When he first got the account 15 years ago, the casino would only auto-enroll new employees, and did so at just 2%.
“So about 8 years ago I went in there and said, ‘You know what? Let’s get rid of that.’ I threw a bunch of pennies on the floor. Then we picked them up in the meeting, and I said, ‘Let’s go to just one penny on the dollar since you don’t think they’re that important for every single person. And then we’ll increase it by an additional penny every year. They had a good laugh at it, but they agreed to it. Well, 8 years later, they ended up with 9.7 pennies on the dollar and 98.6% participation. With no company match.”
Benartzi Takes an Interest
After hearing the revered Benartzi speak to his usual crowd of adoring advisors at an industry event several years ago, Fraser sought him out afterwards and told him about his concept of changing words.
“He said, ‘Look, I’ve been using pennies and it works better than percent,’” Benartzi recalls of the meeting. “Did you test it?” he asked Fraser. “He said yes, but not as a scientist. ‘But I can tell you it seems to work!’ I was like, ‘Why don’t we go and test it then?’”
Fraser wasn’t so sure Benartzi was interested. “He said, ‘That’s interesting George… I’ll get back to you.’ I thought it was a blow-off,” Fraser recollects.
The very next day, someone from Benartzi’s team contacted him, saying, “Shlomo likes this, he’d like to do research.” So for the next 3½ years, they did research on it with the help of UCLA, Carnegie Mellon and Cornell—paid for by the Voya Behavioral Finance Institute for Innovation, where Benartzi serves as a senior academic advisor (in addition to his duties as professor emeritus and co-founder of the Behavioral Decision-Making Group at UCLA Anderson School of Management and Distinguished Senior Fellow at the Wharton Behavior Change for Good Initiative).
As part of the research, Steve Shu, Hal Hershfield, Richard Mason and Benartzi tested Fraser’s novel intervention. “Instead of featuring the savings rate as a percentage, they described it in terms of pennies per dollar earned. For example, a 7% savings rate would be expressed as saving ‘7 pennies’ for every dollar earned,” Voya’s “Reducing the Savings Gap” research noted.
The studies revealed pennies reframing significantly impacts behavior—especially for lower-income participants.
From the Voya paper: “Most notably, it dramatically reduced the income savings gap, as those workers in the lowest income group (with an average income of $32,000) boosted their savings rate by 115 basis points.
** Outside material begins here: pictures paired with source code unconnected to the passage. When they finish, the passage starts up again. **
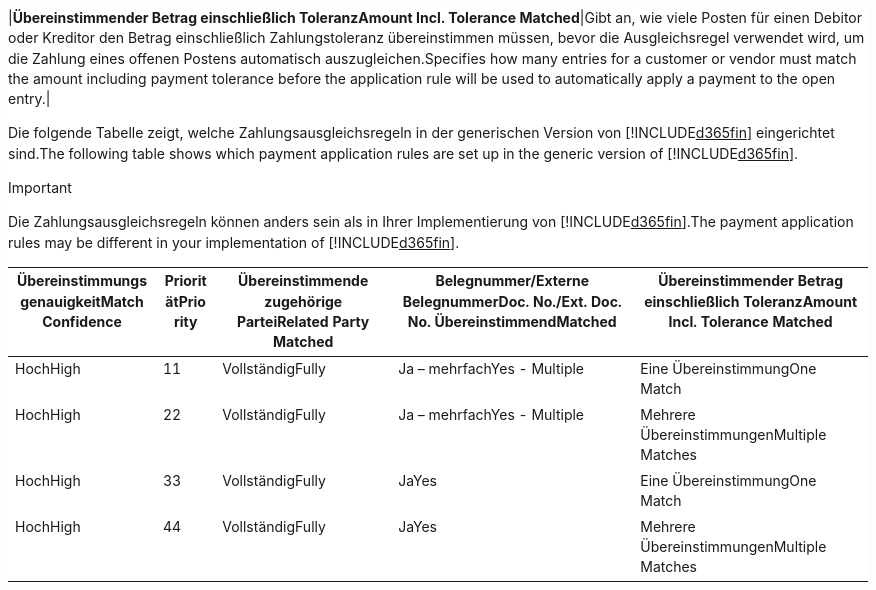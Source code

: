 |<span data-ttu-id="0b9c0-137">**Übereinstimmender Betrag einschließlich Toleranz**</span><span class="sxs-lookup"><span data-stu-id="0b9c0-137">**Amount Incl. Tolerance Matched**</span></span>|<span data-ttu-id="0b9c0-138">Gibt an, wie viele Posten für einen Debitor oder Kreditor den Betrag einschließlich Zahlungstoleranz übereinstimmen müssen, bevor die Ausgleichsregel verwendet wird, um die Zahlung eines offenen Postens automatisch auszugleichen.</span><span class="sxs-lookup"><span data-stu-id="0b9c0-138">Specifies how many entries for a customer or vendor must match the amount including payment tolerance before the application rule will be used to automatically apply a payment to the open entry.</span></span>|

<span data-ttu-id="0b9c0-139">Die folgende Tabelle zeigt, welche Zahlungsausgleichsregeln in der generischen Version von [!INCLUDE[d365fin](includes/d365fin_md.md)] eingerichtet sind.</span><span class="sxs-lookup"><span data-stu-id="0b9c0-139">The following table shows which payment application rules are set up in the generic version of [!INCLUDE[d365fin](includes/d365fin_md.md)].</span></span>

> [!Important]
> <span data-ttu-id="0b9c0-140">Die Zahlungsausgleichsregeln können anders sein als in Ihrer Implementierung von [!INCLUDE[d365fin](includes/d365fin_md.md)].</span><span class="sxs-lookup"><span data-stu-id="0b9c0-140">The payment application rules may be different in your implementation of [!INCLUDE[d365fin](includes/d365fin_md.md)].</span></span>

| <span data-ttu-id="0b9c0-141">Übereinstimmungsgenauigkeit</span><span class="sxs-lookup"><span data-stu-id="0b9c0-141">Match Confidence</span></span> | <span data-ttu-id="0b9c0-142">Priorität</span><span class="sxs-lookup"><span data-stu-id="0b9c0-142">Priority</span></span> | <span data-ttu-id="0b9c0-143">Übereinstimmende zugehörige Partei</span><span class="sxs-lookup"><span data-stu-id="0b9c0-143">Related Party Matched</span></span> | <span data-ttu-id="0b9c0-144">Belegnummer/Externe Belegnummer</span><span class="sxs-lookup"><span data-stu-id="0b9c0-144">Doc. No./Ext. Doc. No.</span></span> <span data-ttu-id="0b9c0-145">Übereinstimmend</span><span class="sxs-lookup"><span data-stu-id="0b9c0-145">Matched</span></span> | <span data-ttu-id="0b9c0-146">Übereinstimmender Betrag einschließlich Toleranz</span><span class="sxs-lookup"><span data-stu-id="0b9c0-146">Amount Incl. Tolerance Matched</span></span> |
|------------------|----------|-----------------------|--------------------------------|--------------------------------|
| <span data-ttu-id="0b9c0-147">Hoch</span><span class="sxs-lookup"><span data-stu-id="0b9c0-147">High</span></span>             | <span data-ttu-id="0b9c0-148">1</span><span class="sxs-lookup"><span data-stu-id="0b9c0-148">1</span></span>        | <span data-ttu-id="0b9c0-149">Vollständig</span><span class="sxs-lookup"><span data-stu-id="0b9c0-149">Fully</span></span>                 | <span data-ttu-id="0b9c0-150">Ja – mehrfach</span><span class="sxs-lookup"><span data-stu-id="0b9c0-150">Yes - Multiple</span></span>                 | <span data-ttu-id="0b9c0-151">Eine Übereinstimmung</span><span class="sxs-lookup"><span data-stu-id="0b9c0-151">One Match</span></span>                      |
| <span data-ttu-id="0b9c0-152">Hoch</span><span class="sxs-lookup"><span data-stu-id="0b9c0-152">High</span></span>             | <span data-ttu-id="0b9c0-153">2</span><span class="sxs-lookup"><span data-stu-id="0b9c0-153">2</span></span>        | <span data-ttu-id="0b9c0-154">Vollständig</span><span class="sxs-lookup"><span data-stu-id="0b9c0-154">Fully</span></span>                 | <span data-ttu-id="0b9c0-155">Ja – mehrfach</span><span class="sxs-lookup"><span data-stu-id="0b9c0-155">Yes - Multiple</span></span>                 | <span data-ttu-id="0b9c0-156">Mehrere Übereinstimmungen</span><span class="sxs-lookup"><span data-stu-id="0b9c0-156">Multiple Matches</span></span>               |
| <span data-ttu-id="0b9c0-157">Hoch</span><span class="sxs-lookup"><span data-stu-id="0b9c0-157">High</span></span>             | <span data-ttu-id="0b9c0-158">3</span><span class="sxs-lookup"><span data-stu-id="0b9c0-158">3</span></span>        | <span data-ttu-id="0b9c0-159">Vollständig</span><span class="sxs-lookup"><span data-stu-id="0b9c0-159">Fully</span></span>                 | <span data-ttu-id="0b9c0-160">Ja</span><span class="sxs-lookup"><span data-stu-id="0b9c0-160">Yes</span></span>                            | <span data-ttu-id="0b9c0-161">Eine Übereinstimmung</span><span class="sxs-lookup"><span data-stu-id="0b9c0-161">One Match</span></span>                      |
| <span data-ttu-id="0b9c0-162">Hoch</span><span class="sxs-lookup"><span data-stu-id="0b9c0-162">High</span></span>             | <span data-ttu-id="0b9c0-163">4</span><span class="sxs-lookup"><span data-stu-id="0b9c0-163">4</span></span>        | <span data-ttu-id="0b9c0-164">Vollständig</span><span class="sxs-lookup"><span data-stu-id="0b9c0-164">Fully</span></span>                 | <span data-ttu-id="0b9c0-165">Ja</span><span class="sxs-lookup"><span data-stu-id="0b9c0-165">Yes</span></span>                            | <span data-ttu-id="0b9c0-166">Mehrere Übereinstimmungen</span><span class="sxs-lookup"><span data-stu-id="0b9c0-166">Multiple Matches</span></span>               |
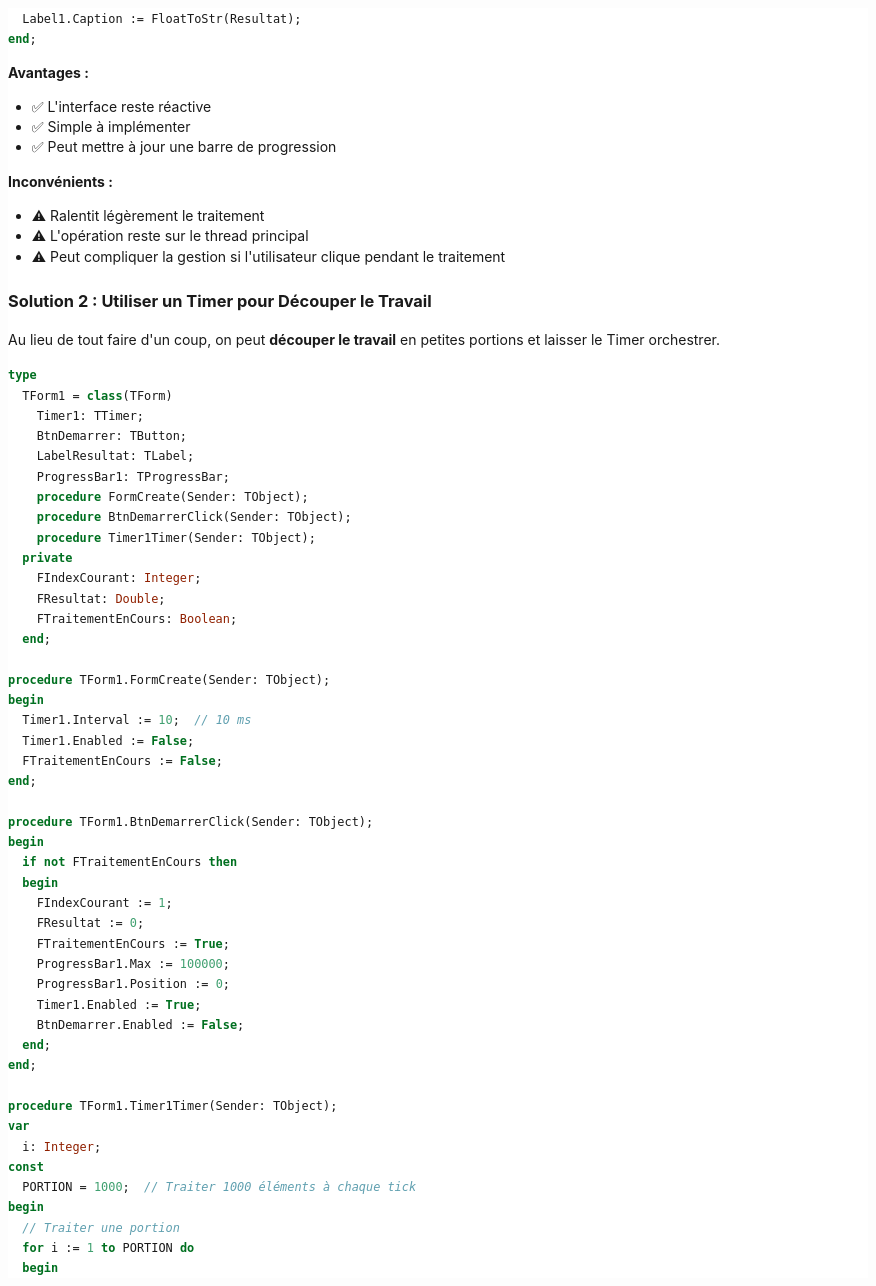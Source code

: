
 ```pascal
  Label1.Caption := FloatToStr(Resultat);
end;
```

**Avantages :**
- ✅ L'interface reste réactive
- ✅ Simple à implémenter
- ✅ Peut mettre à jour une barre de progression

**Inconvénients :**
- ⚠️ Ralentit légèrement le traitement
- ⚠️ L'opération reste sur le thread principal
- ⚠️ Peut compliquer la gestion si l'utilisateur clique pendant le traitement

### Solution 2 : Utiliser un Timer pour Découper le Travail

Au lieu de tout faire d'un coup, on peut **découper le travail** en petites portions et laisser le Timer orchestrer.

```pascal
type
  TForm1 = class(TForm)
    Timer1: TTimer;
    BtnDemarrer: TButton;
    LabelResultat: TLabel;
    ProgressBar1: TProgressBar;
    procedure FormCreate(Sender: TObject);
    procedure BtnDemarrerClick(Sender: TObject);
    procedure Timer1Timer(Sender: TObject);
  private
    FIndexCourant: Integer;
    FResultat: Double;
    FTraitementEnCours: Boolean;
  end;

procedure TForm1.FormCreate(Sender: TObject);
begin
  Timer1.Interval := 10;  // 10 ms
  Timer1.Enabled := False;
  FTraitementEnCours := False;
end;

procedure TForm1.BtnDemarrerClick(Sender: TObject);
begin
  if not FTraitementEnCours then
  begin
    FIndexCourant := 1;
    FResultat := 0;
    FTraitementEnCours := True;
    ProgressBar1.Max := 100000;
    ProgressBar1.Position := 0;
    Timer1.Enabled := True;
    BtnDemarrer.Enabled := False;
  end;
end;

procedure TForm1.Timer1Timer(Sender: TObject);
var
  i: Integer;
const
  PORTION = 1000;  // Traiter 1000 éléments à chaque tick
begin
  // Traiter une portion
  for i := 1 to PORTION do
  begin
```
In the percent condition, low-income workers had an average savings rate of 6.88%; in the pennies condition, workers had an average savings rate of 8.03%. To put this in perspective, this savings rate is nearly as high as the savings rate of participants in the highest income group, who saved 8.5% of their salary. (These higher income workers had a mean salary of $115,000.)”
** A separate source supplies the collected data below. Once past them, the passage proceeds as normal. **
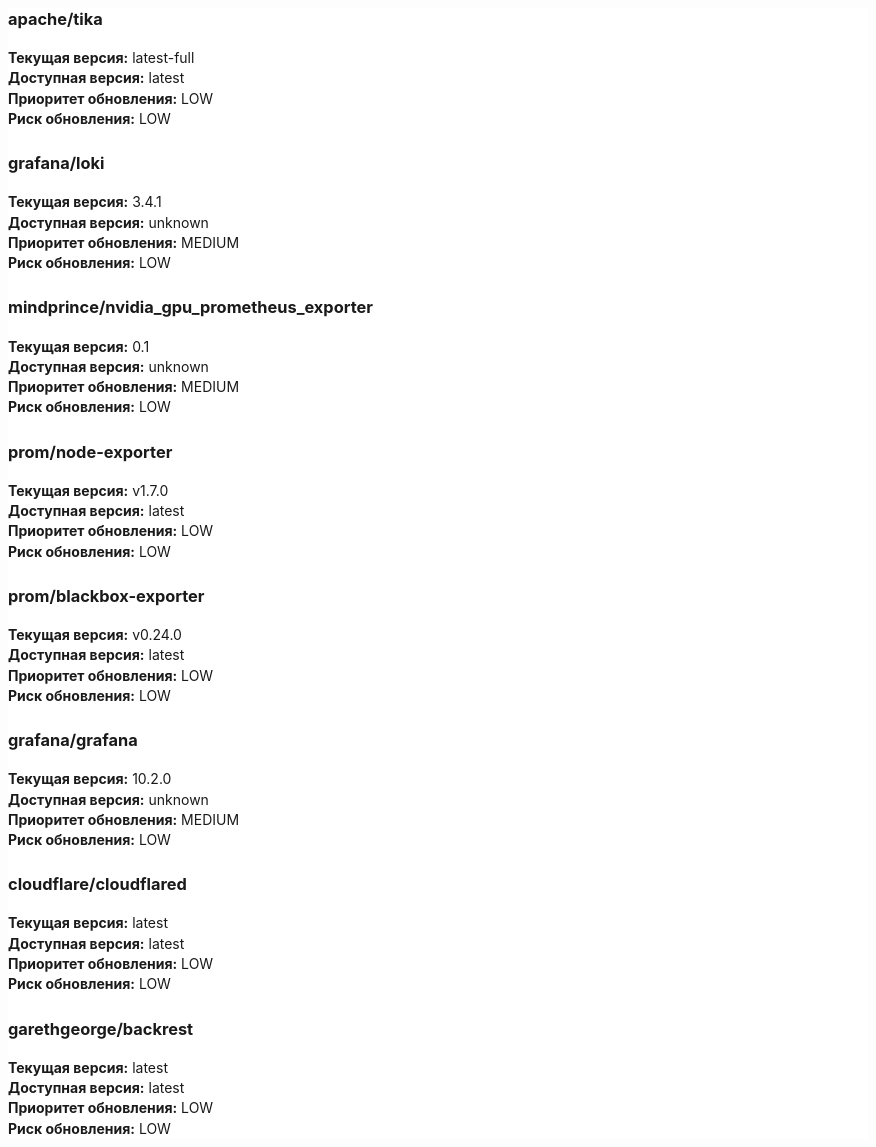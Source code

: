 ### apache/tika

**Текущая версия:** latest-full  
**Доступная версия:** latest  
**Приоритет обновления:** LOW  
**Риск обновления:** LOW

### grafana/loki

**Текущая версия:** 3.4.1  
**Доступная версия:** unknown  
**Приоритет обновления:** MEDIUM  
**Риск обновления:** LOW

### mindprince/nvidia_gpu_prometheus_exporter

**Текущая версия:** 0.1  
**Доступная версия:** unknown  
**Приоритет обновления:** MEDIUM  
**Риск обновления:** LOW

### prom/node-exporter

**Текущая версия:** v1.7.0  
**Доступная версия:** latest  
**Приоритет обновления:** LOW  
**Риск обновления:** LOW

### prom/blackbox-exporter

**Текущая версия:** v0.24.0  
**Доступная версия:** latest  
**Приоритет обновления:** LOW  
**Риск обновления:** LOW

### grafana/grafana

**Текущая версия:** 10.2.0  
**Доступная версия:** unknown  
**Приоритет обновления:** MEDIUM  
**Риск обновления:** LOW

### cloudflare/cloudflared

**Текущая версия:** latest  
**Доступная версия:** latest  
**Приоритет обновления:** LOW  
**Риск обновления:** LOW

### garethgeorge/backrest

**Текущая версия:** latest  
**Доступная версия:** latest  
**Приоритет обновления:** LOW  
**Риск обновления:** LOW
Further analysis from the research reveals that workers with less than $50,000 in annual salary are the ones most helped by pennies reframing.
“If you think about it, the Google engineer is not really affected by whether it’s 6 pennies or 6% because he’s pretty good with numbers. But it might be that the barista at the local coffee shop is really affected by it, in saving more with the pennies because he’s not good with percentages,” Benartzi said of the research. “So it closes actually quite a bit of the gap in saving behavior between low- and high-income, and that obviously helps with non-discrimination testing. It helps with goals that a lot of employers have about societal gaps and obviously policymakers might also care about it.”
While this savings increase caused by pennies framing might seem modest, the paper states that, “if implemented over the entire accumulation phase it would represent a boost of close to 20% in retirement income for those in the lowest income bracket.”
And Fraser believes the actual increases in savings rates is even higher. “I’ve seen what has happened in my own accounts, and the numbers are significantly higher,” Fraser said.